[Problem]: Print all of the entries exactly, minus the pictures.

[Collected data]
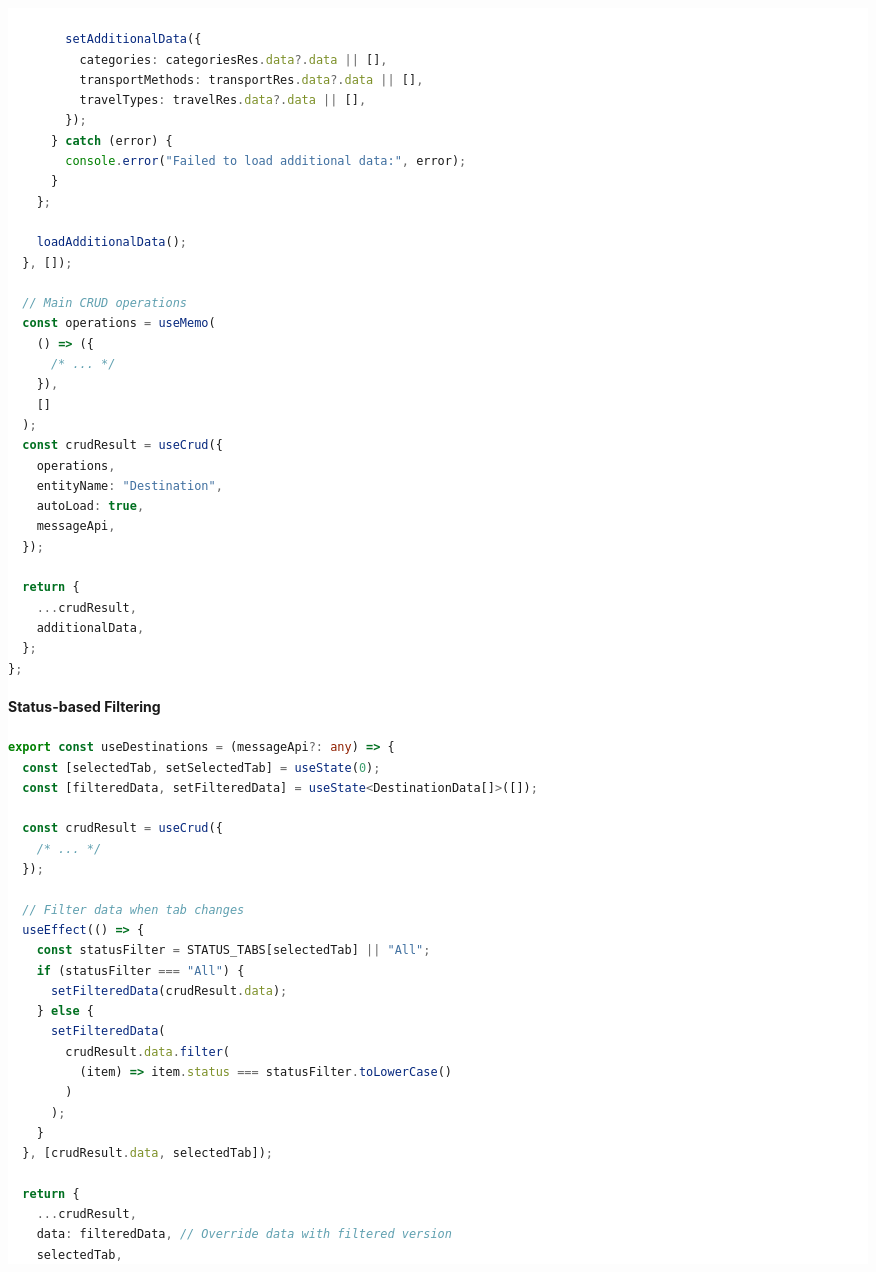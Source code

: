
 ```typescript

        setAdditionalData({
          categories: categoriesRes.data?.data || [],
          transportMethods: transportRes.data?.data || [],
          travelTypes: travelRes.data?.data || [],
        });
      } catch (error) {
        console.error("Failed to load additional data:", error);
      }
    };

    loadAdditionalData();
  }, []);

  // Main CRUD operations
  const operations = useMemo(
    () => ({
      /* ... */
    }),
    []
  );
  const crudResult = useCrud({
    operations,
    entityName: "Destination",
    autoLoad: true,
    messageApi,
  });

  return {
    ...crudResult,
    additionalData,
  };
};
```

#### Status-based Filtering

```typescript
export const useDestinations = (messageApi?: any) => {
  const [selectedTab, setSelectedTab] = useState(0);
  const [filteredData, setFilteredData] = useState<DestinationData[]>([]);

  const crudResult = useCrud({
    /* ... */
  });

  // Filter data when tab changes
  useEffect(() => {
    const statusFilter = STATUS_TABS[selectedTab] || "All";
    if (statusFilter === "All") {
      setFilteredData(crudResult.data);
    } else {
      setFilteredData(
        crudResult.data.filter(
          (item) => item.status === statusFilter.toLowerCase()
        )
      );
    }
  }, [crudResult.data, selectedTab]);

  return {
    ...crudResult,
    data: filteredData, // Override data with filtered version
    selectedTab,
```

[Expected output]:
Source code

:
 ```typescript

        setAdditionalData({
          categories: categoriesRes.data?.data || [],
          transportMethods: transportRes.data?.data || [],
          travelTypes: travelRes.data?.data || [],
        });
      } catch (error) {
        console.error("Failed to load additional data:", error);
      }
    };

    loadAdditionalData();
  }, []);

  // Main CRUD operations
  const operations = useMemo(
    () => ({
      /* ... */
    }),
    []
  );
  const crudResult = useCrud({
    operations,
    entityName: "Destination",
    autoLoad: true,
    messageApi,
  });

  return {
    ...crudResult,
    additionalData,
  };
};
```

#### Status-based Filtering

```typescript
export const useDestinations = (messageApi?: any) => {
  const [selectedTab, setSelectedTab] = useState(0);
  const [filteredData, setFilteredData] = useState<DestinationData[]>([]);

  const crudResult = useCrud({
    /* ... */
  });

  // Filter data when tab changes
  useEffect(() => {
    const statusFilter = STATUS_TABS[selectedTab] || "All";
    if (statusFilter === "All") {
      setFilteredData(crudResult.data);
    } else {
      setFilteredData(
        crudResult.data.filter(
          (item) => item.status === statusFilter.toLowerCase()
        )
      );
    }
  }, [crudResult.data, selectedTab]);

  return {
    ...crudResult,
    data: filteredData, // Override data with filtered version
    selectedTab,
```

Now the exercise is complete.